On Fri, Oct 12, 2018 at 05:08:33PM +0200, Martin Schwidefsky wrote:
> On Thu, 11 Oct 2018 15:02:11 +0200
> Martin Schwidefsky <schwidefsky@de.ibm.com> wrote:
> 
> > On Thu, 11 Oct 2018 18:04:12 +0800
> > Li Wang <liwang@redhat.com> wrote:
> > 
> > > When running s390 system with LTP/cve-2017-17052.c[1], the following BUG is
> > > came out repeatedly.
> > > I remember this warning start from kernel-4.16.0 and now it still exist in
> > > kernel-4.19-rc7.
> > > Can anyone take a look?
> > > 
> > > [ 2678.991496] BUG: non-zero pgtables_bytes on freeing mm: 16384
> > > [ 2679.001543] BUG: non-zero pgtables_bytes on freeing mm: 16384
> > > [ 2679.002453] BUG: non-zero pgtables_bytes on freeing mm: 16384
> > > [ 2679.003256] BUG: non-zero pgtables_bytes on freeing mm: 16384
> > > [ 2679.013689] BUG: non-zero pgtables_bytes on freeing mm: 16384
> > > [ 2679.024647] BUG: non-zero pgtables_bytes on freeing mm: 16384
> > > [ 2679.064408] BUG: non-zero pgtables_bytes on freeing mm: 16384
> > > [ 2679.133963] BUG: non-zero pgtables_bytes on freeing mm: 16384
> > > 
> > > [1]:
> > > https://github.com/linux-test-project/ltp/blob/master/testcases/cve/cve-2017-17052.c  
> >  
> > Confirmed, I see this bug with cvs-2017-17052 on my LPAR as well.
> > I'll look into it.
>  
> Ok, I think I understand the problem now. This is the patch I am testing
> right now. It seems to fix the issue, but I had to change common mm
> code for it.
> --
> >From 9e3bc2e96930206ef1ece377e45224c51aca1799 Mon Sep 17 00:00:00 2001
> From: Martin Schwidefsky <schwidefsky@de.ibm.com>
> Date: Fri, 12 Oct 2018 16:32:29 +0200
> Subject: [RFC][PATCH] s390/mm: fix mis-accounting of pgtable_bytes
> 
> In case a fork or a clone system fails in copy_process and the error
> handling does the mmput() at the bad_fork_cleanup_mm label, the following
> warning messages will appear on the console:
> 
> BUG: non-zero pgtables_bytes on freeing mm: 16384
> 
> The reason for that is the tricks we play with mm_inc_nr_puds() and
> mm_inc_nr_pmds() in init_new_context().
> 
> A normal 64-bit process has 3 levels of page table, the p4d level and
> the pud level are folded. On process termination the free_pud_range()

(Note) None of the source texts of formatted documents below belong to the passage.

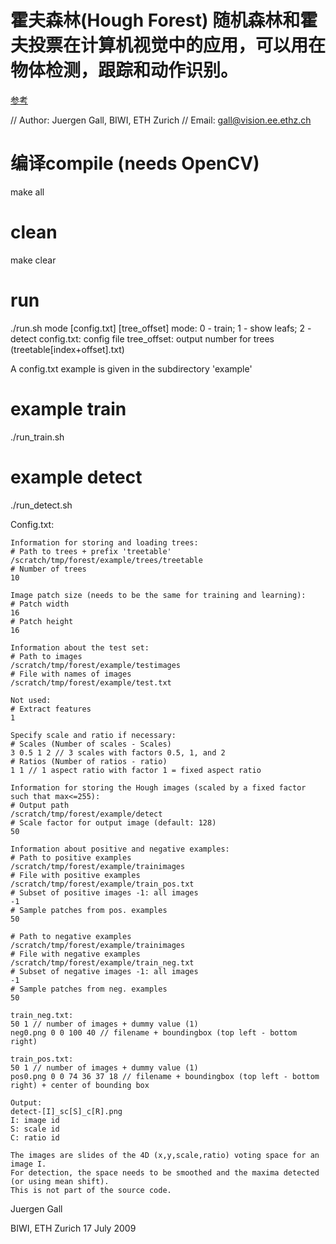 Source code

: # 霍夫森林(Hough Forest) 随机森林和霍夫投票在计算机视觉中的应用，可以用在物体检测，跟踪和动作识别。 
[参考](http://www.cnblogs.com/walccott/p/4956860.html)

// Author: Juergen Gall, BIWI, ETH Zurich
// Email: gall@vision.ee.ethz.ch

# 编译compile (needs OpenCV)
   make all

# clean
   make clear

# run
   ./run.sh mode [config.txt] [tree_offset]
   mode: 0 - train; 1 - show leafs; 2 - detect
   config.txt: config file
   tree_offset: output number for trees (treetable[index+offset].txt)


   A config.txt example is given in the subdirectory 'example'

   # example train
   ./run_train.sh

   # example detect
   ./run_detect.sh

Config.txt:

    Information for storing and loading trees:
    # Path to trees + prefix 'treetable'
    /scratch/tmp/forest/example/trees/treetable
    # Number of trees
    10

    Image patch size (needs to be the same for training and learning):
    # Patch width
    16
    # Patch height
    16

    Information about the test set:
    # Path to images
    /scratch/tmp/forest/example/testimages
    # File with names of images
    /scratch/tmp/forest/example/test.txt

    Not used:
    # Extract features
    1

    Specify scale and ratio if necessary:
    # Scales (Number of scales - Scales)
    3 0.5 1 2 // 3 scales with factors 0.5, 1, and 2
    # Ratios (Number of ratios - ratio)
    1 1 // 1 aspect ratio with factor 1 = fixed aspect ratio 

    Information for storing the Hough images (scaled by a fixed factor such that max<=255):
    # Output path
    /scratch/tmp/forest/example/detect
    # Scale factor for output image (default: 128)
    50

    Information about positive and negative examples:
    # Path to positive examples
    /scratch/tmp/forest/example/trainimages
    # File with positive examples
    /scratch/tmp/forest/example/train_pos.txt
    # Subset of positive images -1: all images
    -1
    # Sample patches from pos. examples
    50

    # Path to negative examples
    /scratch/tmp/forest/example/trainimages
    # File with negative examples
    /scratch/tmp/forest/example/train_neg.txt
    # Subset of negative images -1: all images
    -1
    # Sample patches from neg. examples
    50

    train_neg.txt:
    50 1 // number of images + dummy value (1)
    neg0.png 0 0 100 40 // filename + boundingbox (top left - bottom right)

    train_pos.txt:
    50 1 // number of images + dummy value (1)
    pos0.png 0 0 74 36 37 18 // filename + boundingbox (top left - bottom right) + center of bounding box

    Output:
    detect-[I]_sc[S]_c[R].png
    I: image id
    S: scale id
    C: ratio id

    The images are slides of the 4D (x,y,scale,ratio) voting space for an image I. 
    For detection, the space needs to be smoothed and the maxima detected (or using mean shift). 
    This is not part of the source code.



Juergen Gall

BIWI, ETH Zurich	17 July 2009
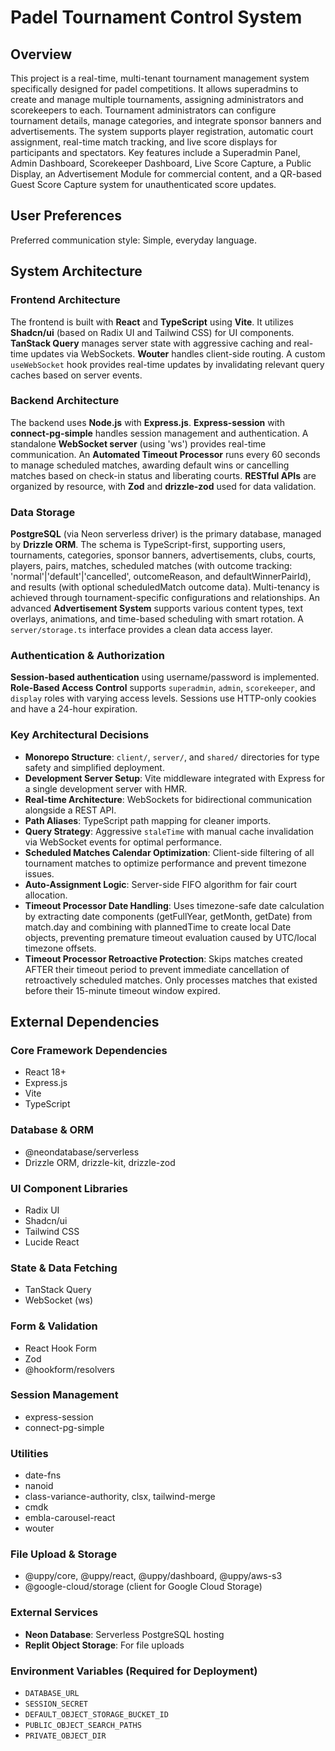 # Padel Tournament Control System

## Overview

This project is a real-time, multi-tenant tournament management system specifically designed for padel competitions. It allows superadmins to create and manage multiple tournaments, assigning administrators and scorekeepers to each. Tournament administrators can configure tournament details, manage categories, and integrate sponsor banners and advertisements. The system supports player registration, automatic court assignment, real-time match tracking, and live score displays for participants and spectators. Key features include a Superadmin Panel, Admin Dashboard, Scorekeeper Dashboard, Live Score Capture, a Public Display, an Advertisement Module for commercial content, and a QR-based Guest Score Capture system for unauthenticated score updates.

## User Preferences

Preferred communication style: Simple, everyday language.

## System Architecture

### Frontend Architecture
The frontend is built with **React** and **TypeScript** using **Vite**. It utilizes **Shadcn/ui** (based on Radix UI and Tailwind CSS) for UI components. **TanStack Query** manages server state with aggressive caching and real-time updates via WebSockets. **Wouter** handles client-side routing. A custom `useWebSocket` hook provides real-time updates by invalidating relevant query caches based on server events.

### Backend Architecture
The backend uses **Node.js** with **Express.js**. **Express-session** with **connect-pg-simple** handles session management and authentication. A standalone **WebSocket server** (using 'ws') provides real-time communication. An **Automated Timeout Processor** runs every 60 seconds to manage scheduled matches, awarding default wins or cancelling matches based on check-in status and liberating courts. **RESTful APIs** are organized by resource, with **Zod** and **drizzle-zod** used for data validation.

### Data Storage
**PostgreSQL** (via Neon serverless driver) is the primary database, managed by **Drizzle ORM**. The schema is TypeScript-first, supporting users, tournaments, categories, sponsor banners, advertisements, clubs, courts, players, pairs, matches, scheduled matches (with outcome tracking: 'normal'|'default'|'cancelled', outcomeReason, and defaultWinnerPairId), and results (with optional scheduledMatch outcome data). Multi-tenancy is achieved through tournament-specific configurations and relationships. An advanced **Advertisement System** supports various content types, text overlays, animations, and time-based scheduling with smart rotation. A `server/storage.ts` interface provides a clean data access layer.

### Authentication & Authorization
**Session-based authentication** using username/password is implemented. **Role-Based Access Control** supports `superadmin`, `admin`, `scorekeeper`, and `display` roles with varying access levels. Sessions use HTTP-only cookies and have a 24-hour expiration.

### Key Architectural Decisions
-   **Monorepo Structure**: `client/`, `server/`, and `shared/` directories for type safety and simplified deployment.
-   **Development Server Setup**: Vite middleware integrated with Express for a single development server with HMR.
-   **Real-time Architecture**: WebSockets for bidirectional communication alongside a REST API.
-   **Path Aliases**: TypeScript path mapping for cleaner imports.
-   **Query Strategy**: Aggressive `staleTime` with manual cache invalidation via WebSocket events for optimal performance.
-   **Scheduled Matches Calendar Optimization**: Client-side filtering of all tournament matches to optimize performance and prevent timezone issues.
-   **Auto-Assignment Logic**: Server-side FIFO algorithm for fair court allocation.
-   **Timeout Processor Date Handling**: Uses timezone-safe date calculation by extracting date components (getFullYear, getMonth, getDate) from match.day and combining with plannedTime to create local Date objects, preventing premature timeout evaluation caused by UTC/local timezone offsets.
-   **Timeout Processor Retroactive Protection**: Skips matches created AFTER their timeout period to prevent immediate cancellation of retroactively scheduled matches. Only processes matches that existed before their 15-minute timeout window expired.

## External Dependencies

### Core Framework Dependencies
-   React 18+
-   Express.js
-   Vite
-   TypeScript

### Database & ORM
-   @neondatabase/serverless
-   Drizzle ORM, drizzle-kit, drizzle-zod

### UI Component Libraries
-   Radix UI
-   Shadcn/ui
-   Tailwind CSS
-   Lucide React

### State & Data Fetching
-   TanStack Query
-   WebSocket (ws)

### Form & Validation
-   React Hook Form
-   Zod
-   @hookform/resolvers

### Session Management
-   express-session
-   connect-pg-simple

### Utilities
-   date-fns
-   nanoid
-   class-variance-authority, clsx, tailwind-merge
-   cmdk
-   embla-carousel-react
-   wouter

### File Upload & Storage
-   @uppy/core, @uppy/react, @uppy/dashboard, @uppy/aws-s3
-   @google-cloud/storage (client for Google Cloud Storage)

### External Services
-   **Neon Database**: Serverless PostgreSQL hosting
-   **Replit Object Storage**: For file uploads

### Environment Variables (Required for Deployment)
-   `DATABASE_URL`
-   `SESSION_SECRET`
-   `DEFAULT_OBJECT_STORAGE_BUCKET_ID`
-   `PUBLIC_OBJECT_SEARCH_PATHS`
-   `PRIVATE_OBJECT_DIR`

> function in mm/memory.c will subtract 16KB from pgtable_bytes with a
> mm_dec_nr_puds() call, but there actually is not really a pud table.
> The s390 version of pud_free_tlb() recognized this an does nothing,
> the region-3 table will be freed with the pgd_free() call later on.
> But the mm_dec_nr_puds() is done unconditionally, to counter act this
> the init_new_context() function has an extra mm_inc_nr_puds() call.
> 
> Now with a failed fork or clone the free_pgtables() function is not
> called, there is no mm_dec_nr_puds() but the mm_inc_nr_puds() has
> been done which leads to the incorrect pgtable_bytes of 16384.
> Nothing is broken by this, but the warning is annoying.
> 
> To get rid of the warning drop the mm_inc_nr_pmds() & mm_inc_nr_puds()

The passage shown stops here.